「地方にいながら東京出店」 JR東が「未来の物産展」

百貨店や駅構内の催事スペースなどを使って地方の特産品などが販売される物産展。この物産展の姿が変わるかもしれない。

 JR東日本と同社のコーポレートベンチャーキャピタルであるJR東日本スタートアップ、そしてNTTドコモがVR(仮想現実)空間内での自由移動・体験共有を可能にするソリューションの開発・運営を担うABALと、リアルとバーチャルの空間を掛け合わせた新たな観光・購買・飲食体験を実現する次世代型流通小売りシステムの実証実験に踏み切った。

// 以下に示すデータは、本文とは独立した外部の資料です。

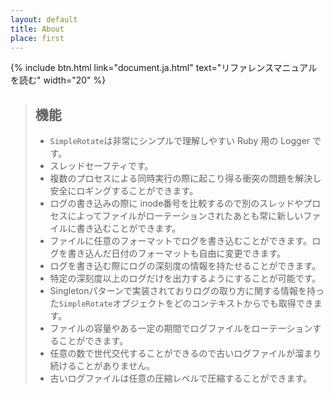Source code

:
 ```yaml
---
layout: default
title: About
place: first
---
```


{% include btn.html link="document.ja.html" text="リファレンスマニュアルを読む" width="20" %}

> ## 機能
> * `SimpleRotate`は非常にシンプルで理解しやすい Ruby 用の Logger です。
> * スレッドセーフティです。
> * 複数のプロセスによる同時実行の際に起こり得る衝突の問題を解決し安全にロギングすることができます。
> * ログの書き込みの際に inode番号を比較するので別のスレッドやプロセスによってファイルがローテーションされたあとも常に新しいファイルに書き込むことができます。
> * ファイルに任意のフォーマットでログを書き込むことができます。ログを書き込んだ日付のフォーマットも自由に変更できます。
> * ログを書き込む際にログの深刻度の情報を持たせることができます。
> * 特定の深刻度以上のログだけを出力するようにすることが可能です。
> * Singletonパターンで実装されておりログの取り方に関する情報を持った`SimpleRotate`オブジェクトをどのコンテキストからでも取得できます。
> * ファイルの容量やある一定の期間でログファイルをローテーションすることができます。
> * 任意の数で世代交代することができるので古いログファイルが溜まり続けることがありません。
> * 古いログファイルは任意の圧縮レベルで圧縮することができます。
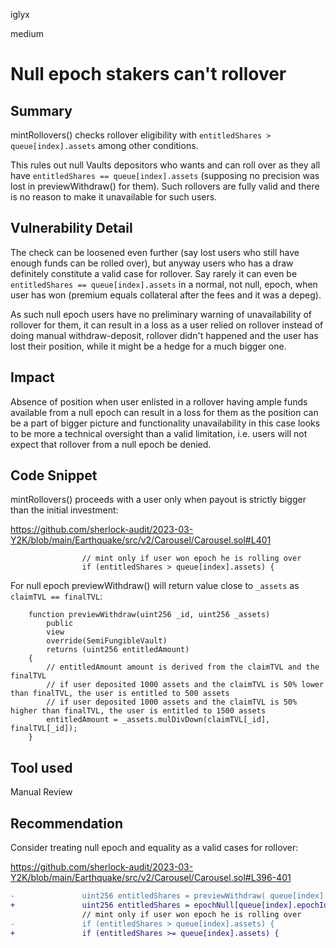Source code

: iglyx

medium

# Null epoch stakers can't rollover

## Summary

mintRollovers() checks rollover eligibility with `entitledShares > queue[index].assets` among other conditions.

This rules out null Vaults depositors who wants and can roll over as they all have `entitledShares == queue[index].assets` (supposing no precision was lost in previewWithdraw() for them). Such rollovers are fully valid and there is no reason to make it unavailable for such users.

## Vulnerability Detail

The check can be loosened even further (say lost users who still have enough funds can be rolled over), but anyway users who has a draw definitely constitute a valid case for rollover. Say rarely it can even be `entitledShares == queue[index].assets` in a normal, not null, epoch, when user has won (premium equals collateral after the fees and it was a depeg).

As such null epoch users have no preliminary warning of unavailability of rollover for them, it can result in a loss as a user relied on rollover instead of doing manual withdraw-deposit, rollover didn't happened and the user has lost their position, while it might be a hedge for a much bigger one.

## Impact

Absence of position when user enlisted in a rollover having ample funds available from a null epoch can result in a loss for them as the position can be a part of bigger picture and functionality unavailability in this case looks to be more a technical oversight than a valid limitation, i.e. users will not expect that rollover from a null epoch be denied.

## Code Snippet

mintRollovers() proceeds with a user only when payout is strictly bigger than the initial investment:

https://github.com/sherlock-audit/2023-03-Y2K/blob/main/Earthquake/src/v2/Carousel/Carousel.sol#L401

```solidity
                // mint only if user won epoch he is rolling over
                if (entitledShares > queue[index].assets) {
```

For null epoch previewWithdraw() will return value close to `_assets` as `claimTVL == finalTVL`:

```solidity
    function previewWithdraw(uint256 _id, uint256 _assets)
        public
        view
        override(SemiFungibleVault)
        returns (uint256 entitledAmount)
    {
        // entitledAmount amount is derived from the claimTVL and the finalTVL
        // if user deposited 1000 assets and the claimTVL is 50% lower than finalTVL, the user is entitled to 500 assets
        // if user deposited 1000 assets and the claimTVL is 50% higher than finalTVL, the user is entitled to 1500 assets
        entitledAmount = _assets.mulDivDown(claimTVL[_id], finalTVL[_id]);
    }
```

## Tool used

Manual Review

## Recommendation

Consider treating null epoch and equality as a valid cases for rollover:

https://github.com/sherlock-audit/2023-03-Y2K/blob/main/Earthquake/src/v2/Carousel/Carousel.sol#L396-401

```diff
-               uint256 entitledShares = previewWithdraw( queue[index].epochId, queue[index].assets);
+               uint256 entitledShares = epochNull[queue[index].epochId] ? queue[index].assets : previewWithdraw( queue[index].epochId, queue[index].assets);
                // mint only if user won epoch he is rolling over
-               if (entitledShares > queue[index].assets) {
+               if (entitledShares >= queue[index].assets) {
```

 JR東日本スタートアップ社長の柴田裕氏は「新しい旅の形をつくりたい。普通の日常が戻った暁にはリアルの青森も旅して欲しい」と強調する。今回の実証実験のポイントはVRと次世代通信規格「5G」通信を活用している点だ。

 JR東京駅の飲食店の中に3㍍四方の特設ブースが設けられ、VR用のゴーグルを付けた来場客は、VR空間内に再現される青森ねぶた祭、弘前城の桜、奥入瀬渓流などの青森県内の観光名所を巡りながら、VR空間内に出てくるご当地グルメなどをその飲食店内で購入することができる。

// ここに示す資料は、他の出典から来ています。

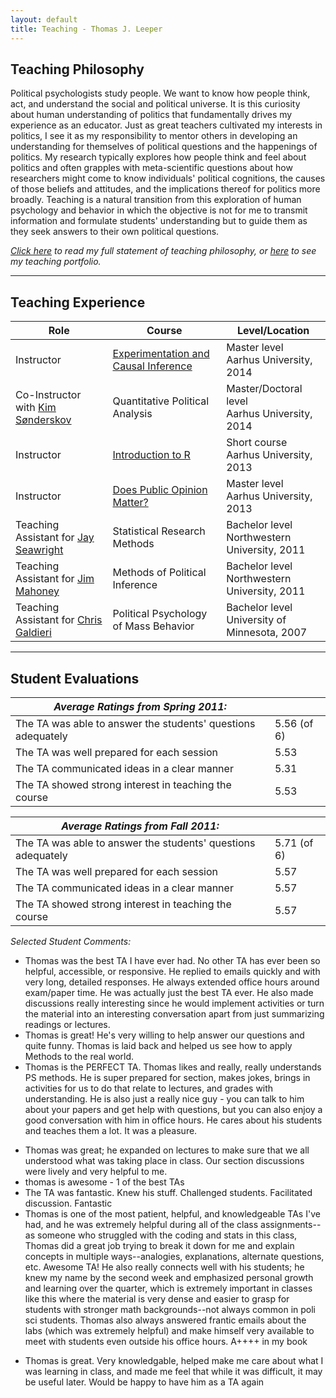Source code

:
 ```yaml
---
layout: default
title: Teaching - Thomas J. Leeper
---
```


## Teaching Philosophy ##

Political psychologists study people. We want to know how people think, act, and understand the social and political universe. It is this curiosity about human understanding of politics that fundamentally drives my experience as an educator. Just as great teachers cultivated my interests in politics, I see it as my responsibility to mentor others in developing an understanding for themselves of political questions and the happenings of politics. My research typically explores how people think and feel about politics and often grapples with meta-scientific questions about how researchers might come to know individuals' political cognitions, the causes of those beliefs and attitudes, and the implications thereof for politics more broadly. Teaching is a natural transition from this exploration of human psychology and behavior in which the objective is not for me to transmit information and formulate students' understanding but to guide them as they seek answers to their own political questions.

*[Click here](cv/TeachingStatement.pdf) to read my full statement of teaching philosophy, or [here](cv/TeachingPortfolio.pdf) to see my teaching portfolio.*
	
---
## Teaching Experience ##

| Role | Course | Level/Location |
| ---- | ------ | -------------- |
| Instructor | [Experimentation and Causal Inference](http://www.thomasleeper.com/expcourse) | Master level<br/>Aarhus University, 2014 |
| Co-Instructor with [Kim Sønderskov](http://pure.au.dk/portal/en/ks@ps.au.dk) | Quantitative Political Analysis | Master/Doctoral level<br/>Aarhus University, 2014|
| Instructor | [Introduction to R](http://www.thomasleeper.com/Rcourse) | Short course<br/>Aarhus University, 2013 |
| Instructor | [Does Public Opinion Matter?](http://www.thomasleeper.com/opinioncourse) | Master level<br/>Aarhus University, 2013 |
| Teaching Assistant for [Jay Seawright](http://www.polisci.northwestern.edu/people/seawright.html) | Statistical Research Methods | Bachelor level<br/>Northwestern University, 2011|
| Teaching Assistant for [Jim Mahoney](http://www.jamesmahoney.org/) | Methods of Political Inference | Bachelor level<br/>Northwestern University, 2011 |
| Teaching Assistant for [Chris Galdieri](http://www.tc.umn.edu/~galdieri/) | Political Psychology of Mass Behavior | Bachelor level<br/>University of Minnesota, 2007|

---
## Student Evaluations ##

| *Average Ratings from Spring 2011:* | |
| --- | --- |
| The TA was able to answer the students' questions adequately | 5.56 (of 6) |
| The TA was well prepared for each session | 5.53 |
| The TA communicated ideas in a clear manner | 5.31 |
| The TA showed strong interest in teaching the course | 5.53 |


| *Average Ratings from Fall 2011:* | |
| --- | --- |
| The TA was able to answer the students' questions adequately | 5.71 (of 6) |
| The TA was well prepared for each session | 5.57 |
| The TA communicated ideas in a clear manner | 5.57 |
| The TA showed strong interest in teaching the course | 5.57 |

*Selected Student Comments:*

<script>
var div = $('div').hide(),
    news = ['Thomas was the best TA I have ever had. No other TA has ever been so helpful, accessible, or responsive. He replied to emails quickly and with very long, detailed responses. He always extended office hours around exam/paper time. He was actually just the best TA ever. He also made discussions really interesting since he would implement activities or turn the material into an interesting conversation apart from just summarizing readings or lectures.',
            'news2',
            'news3'],
    count = 0;

function changeNews() {
    div.fadeIn().delay(5000).fadeOut(function() {
        changeNews();
    }).text(news[count++])
    if (count == news.length) {
        count = 0;
    }
}
changeNews();
</script>

* Thomas was the best TA I have ever had. No other TA has ever been so helpful, accessible, or responsive. He replied to emails quickly and with very long, detailed responses. He always extended office hours around exam/paper time. He was actually just the best TA ever. He also made discussions really interesting since he would implement activities or turn the material into an interesting conversation apart from just summarizing readings or lectures.
* Thomas is great! He's very willing to help answer our questions and quite funny. Thomas is laid back and helped us see how to apply Methods to the real world.
* Thomas is the PERFECT TA. Thomas likes and really, really understands PS methods. He is super prepared for section, makes jokes, brings in activities for us to do that relate to lectures, and grades with understanding. He is also just a really nice guy - you can talk to him about your papers and get help with questions, but you can also enjoy a good conversation with him in office hours. He cares about his students and teaches them a lot. It was a pleasure.
<!--* Really nice, knowledgeable, and helpful-->
* Thomas was great; he expanded on lectures to make sure that we all understood what was taking place in class. Our section discussions were lively and very helpful to me.
* thomas is awesome - 1 of the best TAs
* The TA was fantastic. Knew his stuff. Challenged students. Facilitated discussion. Fantastic
* Thomas is one of the most patient, helpful, and knowledgeable TAs I've had, and he was extremely helpful during all of the class assignments--as someone who struggled with the coding and stats in this class, Thomas did a great job trying to break it down for me and explain concepts in multiple ways--analogies, explanations, alternate questions, etc. Awesome TA! He also really connects well with his students; he knew my name by the second week and emphasized personal growth and learning over the quarter, which is extremely important in classes like this where the material is very dense and easier to grasp for students with stronger math backgrounds--not always common in poli sci students. Thomas also always answered frantic emails about the labs (which was extremely helpful) and make himself very available to meet with students even outside his office hours. A++++ in my book
<!--* Thomas is very knowledgeable and easy to approach with questions regarding course content. His supplementary emails with R code and other documents prove that he really wants students to understand the course and not view R as something impossible to learn. He is also always available via appointment or email which is always appreciated.-->
* Thomas is great. Very knowledgable, helped make me care about what I was learning in class, and made me feel that while it was difficult, it may be useful later. Would be happy to have him as a TA again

 コロナで移動が制限される中、顧客の物理的距離を縮めるというメリットもあるが、一方で店舗を出店する側の出店コストも解消できる。例えば、VR空間では遠隔地にいる販売員がリアルタイムで接客する。地元の方言が含まれた生のセールストークを受けながら、来場客は好きな商品をECサイトのように選んで商品カートに入れることができる。出店者は「地方にいながら東京に店舗出店できる」
(ABAL代表取締役の尾小山良哉氏)というわけだ。

 JR東日本はこれまでも首都圏の駅構内で地方の物産展を積極的に開催してきた。しかし、出店者には常に出店コストなどの課題があったという。そこで今回の実験を通じて新たな物産展が展開できれば、これらの課題を解決し、地方の事業者の都心でのビジネス展開のハードルを下げるソリューションとなる。複数の駅をつないだショッピングモールのような展開も可能だ。

 VRや5G通信といった次世代技術が古くから続いている物産展という営業スタイルを変える可能性を秘めている。